1. A regular needle (or a depth filter needle) is attached to the syringe.
   
   
2. The solution is pulled into the syringe.
   
   
3. Air bubbles are removed from the syringe.
   
   
4. The needle is removed from the syringe.
   
   
5. A membrane filter unit is then attached to the syringe.
   
   
6. A regular needle is placed on the needle end of the filter.
   
   
7. Air is eliminated from the filter chamber by holding the syringe in a vertical position so that the needle is pointing upward. Air must be expelled before the filter becomes wet; otherwise, the air will not pass through the filter.
   
   
8. Once air has been expelled, pressure should be slowly and continuously applied to push the solutions through the filter.

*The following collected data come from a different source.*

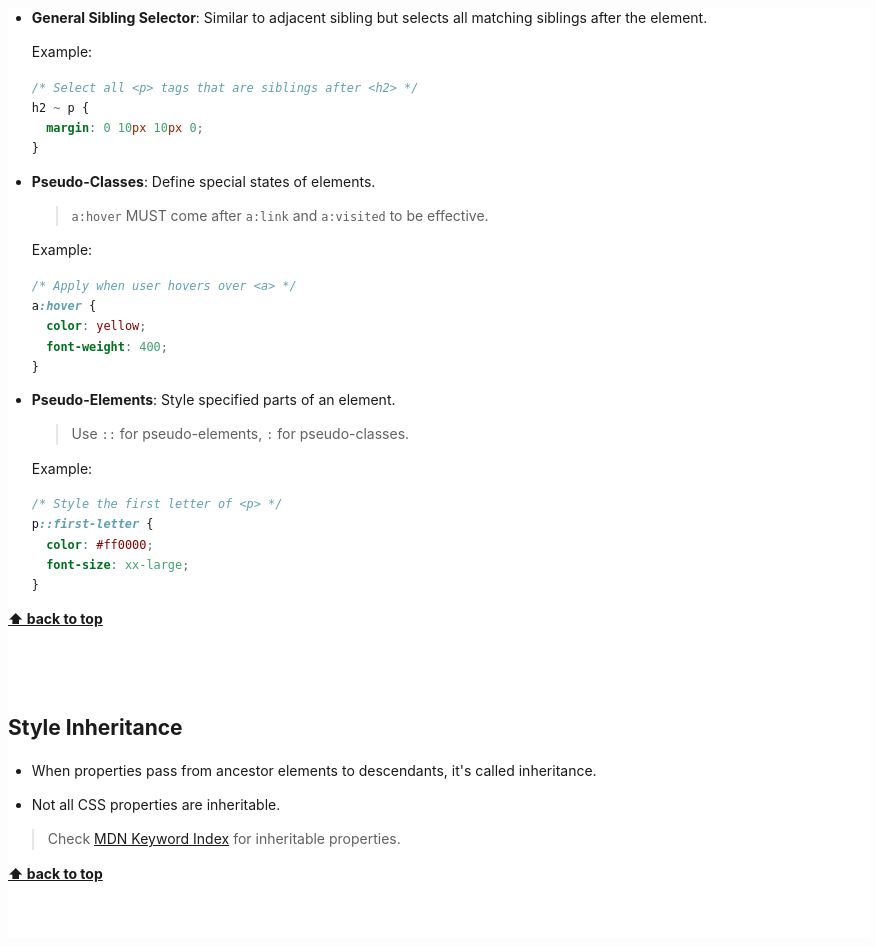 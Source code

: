   * **General Sibling Selector**: Similar to adjacent sibling but selects all matching siblings after the element.

    Example:

    ```css
    /* Select all <p> tags that are siblings after <h2> */
    h2 ~ p {
      margin: 0 10px 10px 0;
    }
    ```

  * **Pseudo-Classes**: Define special states of elements.

    > `a:hover` MUST come after `a:link` and `a:visited` to be effective.

    Example:

    ```css
    /* Apply when user hovers over <a> */
    a:hover {
      color: yellow;
      font-weight: 400;
    }
    ```

  * **Pseudo-Elements**: Style specified parts of an element.

    > Use `::` for pseudo-elements, `:` for pseudo-classes.

    Example:

    ```css
    /* Style the first letter of <p> */
    p::first-letter {
      color: #ff0000;
      font-size: xx-large;
    }
    ```

**[⬆ back to top](#table-of-contents)**

<br />
<br />

## Style Inheritance

  * When properties pass from ancestor elements to descendants, it's called inheritance.

  * Not all CSS properties are inheritable.

  > Check [MDN Keyword Index](https://developer.mozilla.org/en-US/docs/Web/CSS/Reference#Keyword_index) for inheritable properties.

**[⬆ back to top](#table-of-contents)**

<br />
<br />
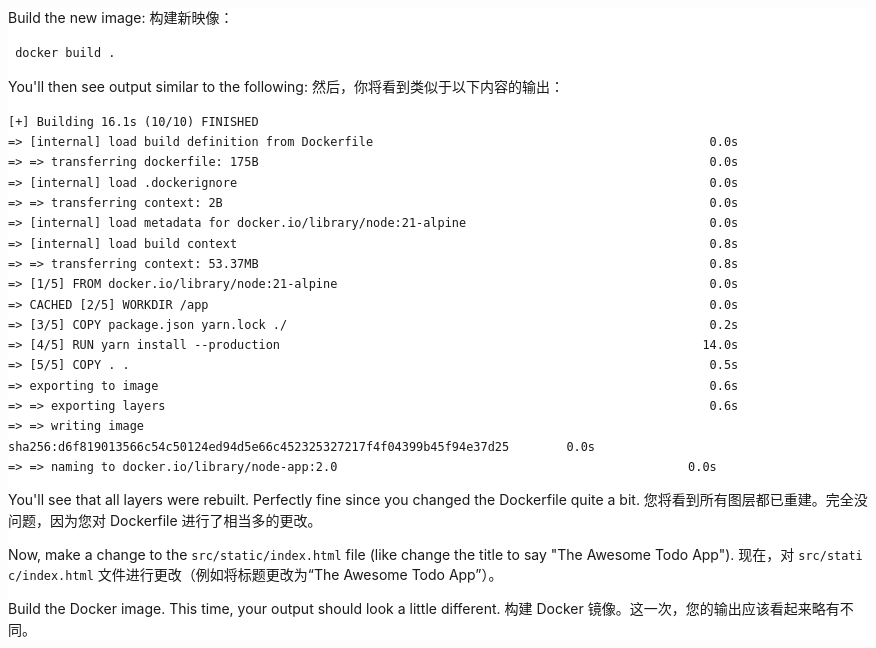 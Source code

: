 Build the new image:
构建新映像：

```console
 docker build .
```

You'll then see output similar to the following:
然后，你将看到类似于以下内容的输出：

```console
[+] Building 16.1s (10/10) FINISHED
=> [internal] load build definition from Dockerfile                                               0.0s
=> => transferring dockerfile: 175B                                                               0.0s
=> [internal] load .dockerignore                                                                  0.0s
=> => transferring context: 2B                                                                    0.0s
=> [internal] load metadata for docker.io/library/node:21-alpine                                  0.0s
=> [internal] load build context                                                                  0.8s
=> => transferring context: 53.37MB                                                               0.8s
=> [1/5] FROM docker.io/library/node:21-alpine                                                    0.0s
=> CACHED [2/5] WORKDIR /app                                                                      0.0s
=> [3/5] COPY package.json yarn.lock ./                                                           0.2s
=> [4/5] RUN yarn install --production                                                           14.0s
=> [5/5] COPY . .                                                                                 0.5s
=> exporting to image                                                                             0.6s
=> => exporting layers                                                                            0.6s
=> => writing image     
sha256:d6f819013566c54c50124ed94d5e66c452325327217f4f04399b45f94e37d25        0.0s
=> => naming to docker.io/library/node-app:2.0                                                 0.0s
```

You'll see that all layers were rebuilt. Perfectly fine since you changed the Dockerfile quite a bit.
您将看到所有图层都已重建。完全没问题，因为您对 Dockerfile 进行了相当多的更改。

Now, make a change to the `src/static/index.html` file (like change the title to say "The Awesome Todo App").
现在，对 `src/static/index.html` 文件进行更改（例如将标题更改为“The Awesome Todo App”）。

Build the Docker image. This time, your output should look a little different.
构建 Docker 镜像。这一次，您的输出应该看起来略有不同。
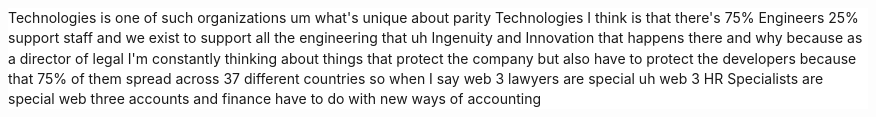 Technologies is one of such
organizations um what's unique about
parity Technologies I think is that
there's 75% Engineers 25% support staff
and we exist to support all the
engineering that uh Ingenuity and
Innovation that happens there and why
because as a director of legal I'm
constantly thinking about things that
protect the company but also have to
protect the developers because that 75%
of them spread across 37 different
countries so when I say web 3 lawyers
are special uh web 3 HR Specialists are
special web three accounts and finance
have to do with new ways of accounting

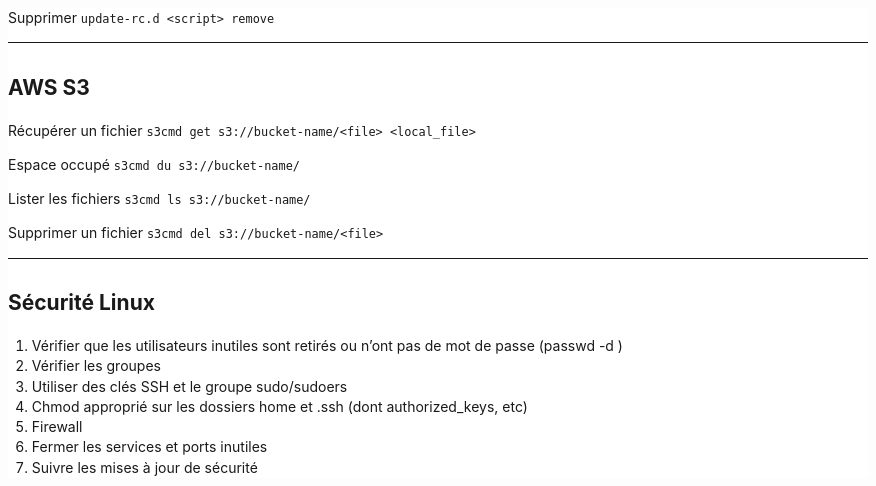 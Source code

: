 Supprimer
`update-rc.d <script> remove`

___

## AWS S3

Récupérer un fichier
`s3cmd get s3://bucket-name/<file> <local_file>`

Espace occupé
`s3cmd du s3://bucket-name/`

Lister les fichiers
`s3cmd ls s3://bucket-name/`

Supprimer un fichier
`s3cmd del s3://bucket-name/<file>`

___

## Sécurité Linux

1. Vérifier que les utilisateurs inutiles sont retirés ou n’ont pas de mot de passe (passwd -d <user>)
2. Vérifier les groupes
3. Utiliser des clés SSH et le groupe sudo/sudoers
4. Chmod approprié sur les dossiers home et .ssh (dont authorized_keys, etc)
5. Firewall
6. Fermer les services et ports inutiles
7. Suivre les mises à jour de sécurité
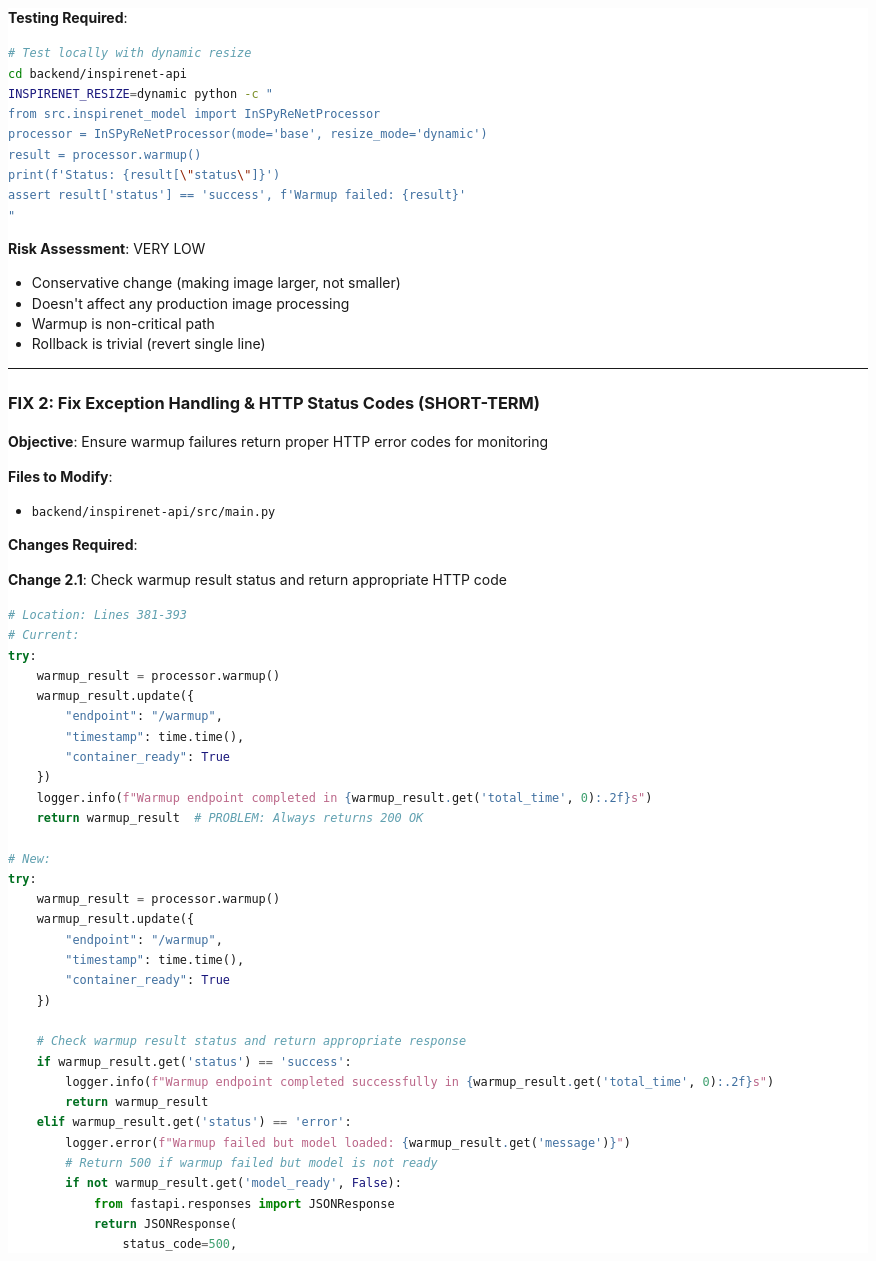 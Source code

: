 **Testing Required**:
```bash
# Test locally with dynamic resize
cd backend/inspirenet-api
INSPIRENET_RESIZE=dynamic python -c "
from src.inspirenet_model import InSPyReNetProcessor
processor = InSPyReNetProcessor(mode='base', resize_mode='dynamic')
result = processor.warmup()
print(f'Status: {result[\"status\"]}')
assert result['status'] == 'success', f'Warmup failed: {result}'
"
```

**Risk Assessment**: VERY LOW
- Conservative change (making image larger, not smaller)
- Doesn't affect any production image processing
- Warmup is non-critical path
- Rollback is trivial (revert single line)

---

### FIX 2: Fix Exception Handling & HTTP Status Codes (SHORT-TERM)

**Objective**: Ensure warmup failures return proper HTTP error codes for monitoring

**Files to Modify**:
- `backend/inspirenet-api/src/main.py`

**Changes Required**:

**Change 2.1**: Check warmup result status and return appropriate HTTP code
```python
# Location: Lines 381-393
# Current:
try:
    warmup_result = processor.warmup()
    warmup_result.update({
        "endpoint": "/warmup",
        "timestamp": time.time(),
        "container_ready": True
    })
    logger.info(f"Warmup endpoint completed in {warmup_result.get('total_time', 0):.2f}s")
    return warmup_result  # PROBLEM: Always returns 200 OK

# New:
try:
    warmup_result = processor.warmup()
    warmup_result.update({
        "endpoint": "/warmup",
        "timestamp": time.time(),
        "container_ready": True
    })

    # Check warmup result status and return appropriate response
    if warmup_result.get('status') == 'success':
        logger.info(f"Warmup endpoint completed successfully in {warmup_result.get('total_time', 0):.2f}s")
        return warmup_result
    elif warmup_result.get('status') == 'error':
        logger.error(f"Warmup failed but model loaded: {warmup_result.get('message')}")
        # Return 500 if warmup failed but model is not ready
        if not warmup_result.get('model_ready', False):
            from fastapi.responses import JSONResponse
            return JSONResponse(
                status_code=500,
``` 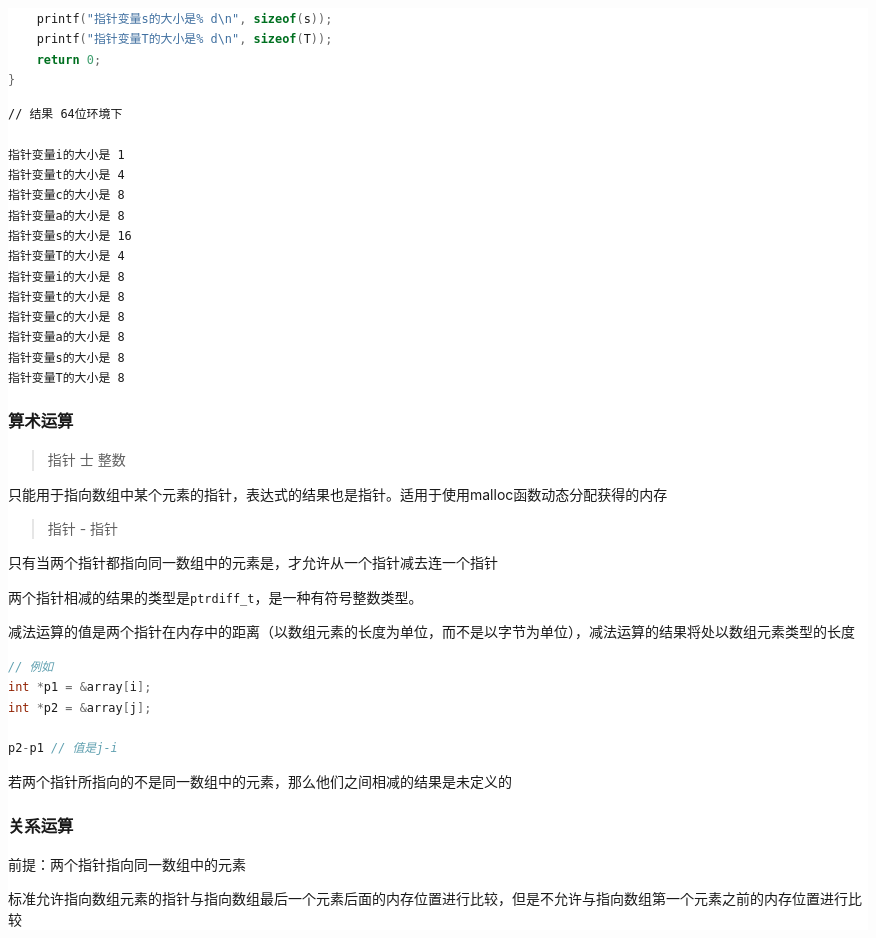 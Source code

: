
 ```C
    printf("指针变量s的大小是% d\n", sizeof(s));
    printf("指针变量T的大小是% d\n", sizeof(T));
    return 0;
}
```

```
// 结果 64位环境下

指针变量i的大小是 1
指针变量t的大小是 4
指针变量c的大小是 8
指针变量a的大小是 8
指针变量s的大小是 16
指针变量T的大小是 4
指针变量i的大小是 8
指针变量t的大小是 8
指针变量c的大小是 8
指针变量a的大小是 8
指针变量s的大小是 8
指针变量T的大小是 8
```



### 算术运算

> 指针 士  整数	

只能用于指向数组中某个元素的指针，表达式的结果也是指针。适用于使用malloc函数动态分配获得的内存

> 指针  -   指针

只有当两个指针都指向同一数组中的元素是，才允许从一个指针减去连一个指针

两个指针相减的结果的类型是`ptrdiff_t`，是一种有符号整数类型。

减法运算的值是两个指针在内存中的距离（以数组元素的长度为单位，而不是以字节为单位），减法运算的结果将处以数组元素类型的长度

```C
// 例如
int *p1 = &array[i];
int *p2 = &array[j];

p2-p1 // 值是j-i
```

若两个指针所指向的不是同一数组中的元素，那么他们之间相减的结果是未定义的



### 关系运算

前提：两个指针指向同一数组中的元素



标准允许指向数组元素的指针与指向数组最后一个元素后面的内存位置进行比较，但是不允许与指向数组第一个元素之前的内存位置进行比较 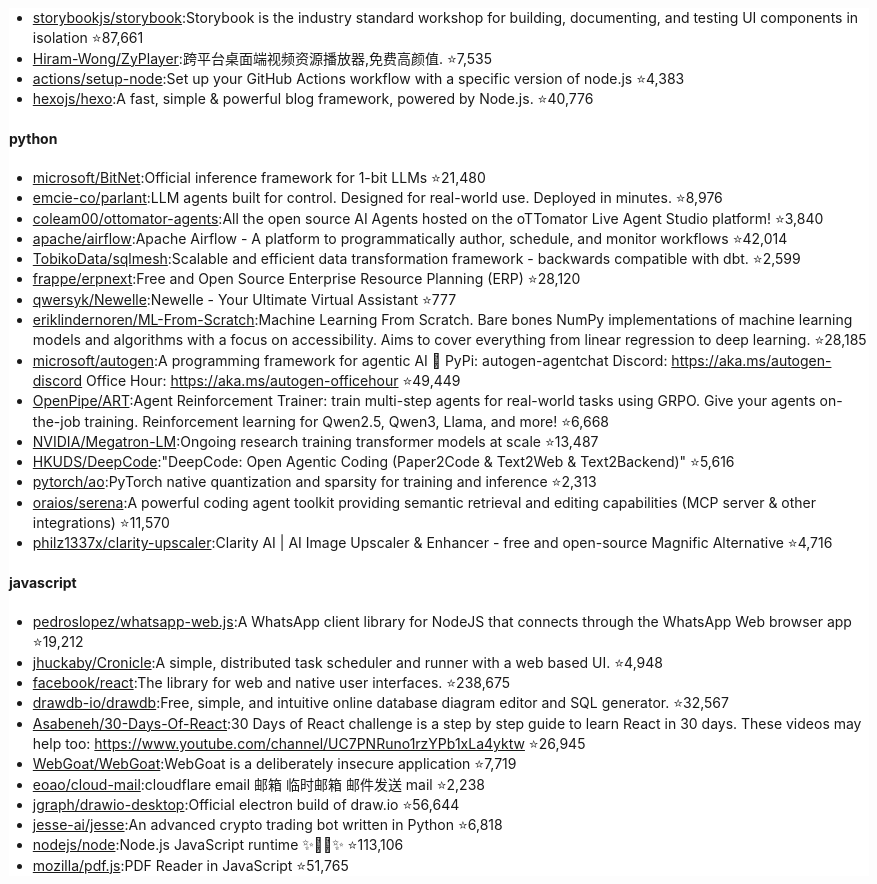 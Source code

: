 * [storybookjs/storybook](https://github.com/storybookjs/storybook):Storybook is the industry standard workshop for building, documenting, and testing UI components in isolation ⭐87,661
* [Hiram-Wong/ZyPlayer](https://github.com/Hiram-Wong/ZyPlayer):跨平台桌面端视频资源播放器,免费高颜值. ⭐7,535
* [actions/setup-node](https://github.com/actions/setup-node):Set up your GitHub Actions workflow with a specific version of node.js ⭐4,383
* [hexojs/hexo](https://github.com/hexojs/hexo):A fast, simple & powerful blog framework, powered by Node.js. ⭐40,776

#### python
* [microsoft/BitNet](https://github.com/microsoft/BitNet):Official inference framework for 1-bit LLMs ⭐21,480
* [emcie-co/parlant](https://github.com/emcie-co/parlant):LLM agents built for control. Designed for real-world use. Deployed in minutes. ⭐8,976
* [coleam00/ottomator-agents](https://github.com/coleam00/ottomator-agents):All the open source AI Agents hosted on the oTTomator Live Agent Studio platform! ⭐3,840
* [apache/airflow](https://github.com/apache/airflow):Apache Airflow - A platform to programmatically author, schedule, and monitor workflows ⭐42,014
* [TobikoData/sqlmesh](https://github.com/TobikoData/sqlmesh):Scalable and efficient data transformation framework - backwards compatible with dbt. ⭐2,599
* [frappe/erpnext](https://github.com/frappe/erpnext):Free and Open Source Enterprise Resource Planning (ERP) ⭐28,120
* [qwersyk/Newelle](https://github.com/qwersyk/Newelle):Newelle - Your Ultimate Virtual Assistant ⭐777
* [eriklindernoren/ML-From-Scratch](https://github.com/eriklindernoren/ML-From-Scratch):Machine Learning From Scratch. Bare bones NumPy implementations of machine learning models and algorithms with a focus on accessibility. Aims to cover everything from linear regression to deep learning. ⭐28,185
* [microsoft/autogen](https://github.com/microsoft/autogen):A programming framework for agentic AI 🤖 PyPi: autogen-agentchat Discord: https://aka.ms/autogen-discord Office Hour: https://aka.ms/autogen-officehour ⭐49,449
* [OpenPipe/ART](https://github.com/OpenPipe/ART):Agent Reinforcement Trainer: train multi-step agents for real-world tasks using GRPO. Give your agents on-the-job training. Reinforcement learning for Qwen2.5, Qwen3, Llama, and more! ⭐6,668
* [NVIDIA/Megatron-LM](https://github.com/NVIDIA/Megatron-LM):Ongoing research training transformer models at scale ⭐13,487
* [HKUDS/DeepCode](https://github.com/HKUDS/DeepCode):"DeepCode: Open Agentic Coding (Paper2Code & Text2Web & Text2Backend)" ⭐5,616
* [pytorch/ao](https://github.com/pytorch/ao):PyTorch native quantization and sparsity for training and inference ⭐2,313
* [oraios/serena](https://github.com/oraios/serena):A powerful coding agent toolkit providing semantic retrieval and editing capabilities (MCP server & other integrations) ⭐11,570
* [philz1337x/clarity-upscaler](https://github.com/philz1337x/clarity-upscaler):Clarity AI | AI Image Upscaler & Enhancer - free and open-source Magnific Alternative ⭐4,716

#### javascript
* [pedroslopez/whatsapp-web.js](https://github.com/pedroslopez/whatsapp-web.js):A WhatsApp client library for NodeJS that connects through the WhatsApp Web browser app ⭐19,212
* [jhuckaby/Cronicle](https://github.com/jhuckaby/Cronicle):A simple, distributed task scheduler and runner with a web based UI. ⭐4,948
* [facebook/react](https://github.com/facebook/react):The library for web and native user interfaces. ⭐238,675
* [drawdb-io/drawdb](https://github.com/drawdb-io/drawdb):Free, simple, and intuitive online database diagram editor and SQL generator. ⭐32,567
* [Asabeneh/30-Days-Of-React](https://github.com/Asabeneh/30-Days-Of-React):30 Days of React challenge is a step by step guide to learn React in 30 days. These videos may help too: https://www.youtube.com/channel/UC7PNRuno1rzYPb1xLa4yktw ⭐26,945
* [WebGoat/WebGoat](https://github.com/WebGoat/WebGoat):WebGoat is a deliberately insecure application ⭐7,719
* [eoao/cloud-mail](https://github.com/eoao/cloud-mail):cloudflare email 邮箱 临时邮箱 邮件发送 mail ⭐2,238
* [jgraph/drawio-desktop](https://github.com/jgraph/drawio-desktop):Official electron build of draw.io ⭐56,644
* [jesse-ai/jesse](https://github.com/jesse-ai/jesse):An advanced crypto trading bot written in Python ⭐6,818
* [nodejs/node](https://github.com/nodejs/node):Node.js JavaScript runtime ✨🐢🚀✨ ⭐113,106
* [mozilla/pdf.js](https://github.com/mozilla/pdf.js):PDF Reader in JavaScript ⭐51,765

View a video demonstration on how to use a
membrane filter

Membrane filters also eliminate the risk of air embolism. Once a membrane filter is wet, air cannot pass through it unless the "bubble point pressure" of the filter is exceeded. "Bubble point pressure" for a 0.22 micron membrane filter is approximately 55 psi, a pressure that will not occur during parenteral administration. So any air that enters the administration set will be stopped at the filter surface and not allowed to enter the patient's body.

The same bubble point pressure is used in another way. After a filter is used, the integrity of the filter can be determined if the wetted filter is exposed to a high pressure. If the filter is intact, the appearance of bubbles on the filter surface should occur when the pressure is about 50 - 55 psi. However, if the filter integrity has been compromised, the bubble point pressure will be much lower.

Membrane filters are often packaged in a round plastic holder which can easily be attached to the end of syringes. Some filters are attached to administration sets and serve as "final filters" and filter the solution immediately before it enter the patient's vein. Some administration sets have filters already built into the set. Filters can also be placed inside of needles; these are called "filter needles." There are double ended filter needles which is a simple unit that has a filter between two needles. This allows solution transfer directly from one container to another container and eliminates the need of using a syringe to transfer the solution. Filters are also supplied as single membrane units to be used in specialized filtration apparatus.

Several things must be considered when selecting a membrane filter. Hydrophilic filters are easily wetted and are used for aqueous solutions. Hydrophobic filters repel water but allow solvents such as alcohol and air to pass. So these filters would be used to sterilize solutions containing alcohol or isopropyl alcohol, or as air filters. Other considerations include the volume capacity of the filter, how much pressure can be applied to the filter without damaging its integrity, and what is the filter's compatibility or adsorption profile for the material being filtered.

The material to be filtered also requires some considerations. Viscous oils can be filtered, but it is a time consuming process. Heating the oil will reduce its viscosity and make filtration easier. Some powders can also be filtration sterilized by first dissolving the powder in a solvent, filtering the resultant solution, and then evaporating the solvent under aseptic conditions.

Consideration must also be given to the sterilization of containers, closures, and apparatus. A non-sterile surface that comes in contact with a sterilized product will render the product non-sterile. These contact surfaces must also be pyrogen-free. The temperatures and times necessary for depyrogenation are substantially greater than those for sterility. It will probably be necessary to depyrogenate containers, closures, and apparatus separately from the formulation and then aseptically combine them.